### TASK
Wherever "using" appears in a line of the records below, count that line, and report only the number.

++++ DATA EXTRACT

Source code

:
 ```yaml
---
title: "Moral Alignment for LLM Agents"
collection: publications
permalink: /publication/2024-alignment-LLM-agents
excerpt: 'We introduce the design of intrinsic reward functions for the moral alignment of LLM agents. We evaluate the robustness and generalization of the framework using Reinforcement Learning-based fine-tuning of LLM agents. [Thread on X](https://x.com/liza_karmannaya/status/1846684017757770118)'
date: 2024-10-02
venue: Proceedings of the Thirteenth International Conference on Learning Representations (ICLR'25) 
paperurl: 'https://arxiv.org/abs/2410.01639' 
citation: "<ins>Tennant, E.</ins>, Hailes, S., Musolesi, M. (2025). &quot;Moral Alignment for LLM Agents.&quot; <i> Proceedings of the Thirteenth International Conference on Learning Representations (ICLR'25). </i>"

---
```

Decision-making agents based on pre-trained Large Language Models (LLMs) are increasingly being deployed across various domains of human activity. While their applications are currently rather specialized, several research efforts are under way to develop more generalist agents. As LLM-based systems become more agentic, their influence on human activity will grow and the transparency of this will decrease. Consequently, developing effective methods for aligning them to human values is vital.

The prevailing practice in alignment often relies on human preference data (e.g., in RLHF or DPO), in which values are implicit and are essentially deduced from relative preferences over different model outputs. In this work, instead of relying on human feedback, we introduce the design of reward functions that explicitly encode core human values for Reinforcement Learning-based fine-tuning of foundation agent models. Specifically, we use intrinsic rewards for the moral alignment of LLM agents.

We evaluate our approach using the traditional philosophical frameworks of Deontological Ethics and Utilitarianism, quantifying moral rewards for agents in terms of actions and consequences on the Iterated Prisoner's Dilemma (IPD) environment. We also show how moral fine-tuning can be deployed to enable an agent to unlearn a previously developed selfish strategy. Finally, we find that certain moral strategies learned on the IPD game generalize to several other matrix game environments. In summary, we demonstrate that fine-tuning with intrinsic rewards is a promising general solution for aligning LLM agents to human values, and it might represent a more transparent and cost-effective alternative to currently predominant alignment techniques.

++++++++

### YOUR RESPONSE
2